Updated: Aug 16, 2019
When you first open Photoshop one of the things that might throw you if you're on the Mac is that you can't see behind the application to the desktop. On launch Photoshop takes up the whole screen not while this is normal behavior on Windows it is a very different behavior on the Macintosh. If you go under the window menu you can toggle off the application frame if you do want to see the applications behind Photoshop. But when I select that now I'm seeing Bridge behind Photoshop and it's very confusing. So while I'm in Photoshop I prefer to leave the application frame on by choosing window and then application frame. The other advantage that the application frame has is that it allows me to scale or resize Photoshop as a unit. I can see here that if I open a file the file would be contained within this area right here.
So if I had a really large display I could actually run photoshop on the left hand side and maybe bridge on the right hand side to make the most use of my monitors or if I wanted to expand Photoshop to extend over more than one monitor I can actually stretch this beyond a single Monitor and spread out Photoshop over two monitors. Another way that we can customize Photoshop is to change the interface by changing the color theme. So under the Photoshop menu I’ll select preferences and then interface. If you're on Windows you would select the Edit menu and then preferences and then interface here. We can see that I can select from one of four different color themes a really dark interface, a medium dark, a lighter interface and a really bright interface.
I prefer to stick with one of the two darker interfaces just because I find that if I'm on the computer all day the darker interface is really a lot easier on my eyes.
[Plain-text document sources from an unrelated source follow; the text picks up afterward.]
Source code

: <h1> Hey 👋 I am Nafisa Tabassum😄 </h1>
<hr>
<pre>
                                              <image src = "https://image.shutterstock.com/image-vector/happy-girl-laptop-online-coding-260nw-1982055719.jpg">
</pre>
We can also change the interface options for bridge. I'll click Ok and then choose file browse in bridge and once I'm in bridge. I'll use the bridge menu on the Mac or you would use the Edit menu on Windows and select Preferences. Here in the general preferences I can change that same color theme using a really dark interface ranging to a bright interface. Again I'm going to pick one that is quite dark it's just going to be easier on my eyes. In addition we can use the image backdrop slider in order to change the background that is behind the content area and the preview area. I will just move this out of the way for a minute and we can see the difference between a very dark interface behind our photographs and a very light interface.
I'm going to leave this set down fairly dark in addition I can change the background for the user interface using this slider going from white to dark. So those are two independent sliders if I want to revert back to a specific color theme all I need to do is click on that option. All right I'll go ahead and cancel out of here and then we're going to open up an image into Photoshop by double clicking on it in bridge because I want to show you that if you hold down the control key on the Mac and click in this area here that surrounds an open document.
You can select a different color for that background as well so if I wanted to see a light gray behind there or a medium gray, we can select those from the list. In fact we can even select the custom color. Course if you're on Windows that would just be a right mouse click and then you can choose the background that you want. I'll go ahead and set it back to the default for now. Of course you can choose whatever interface options you want but I really would recommend the darker interface because it is easier on the eyes and if you work long hours I think that you'll find that you actually like the dark interface better.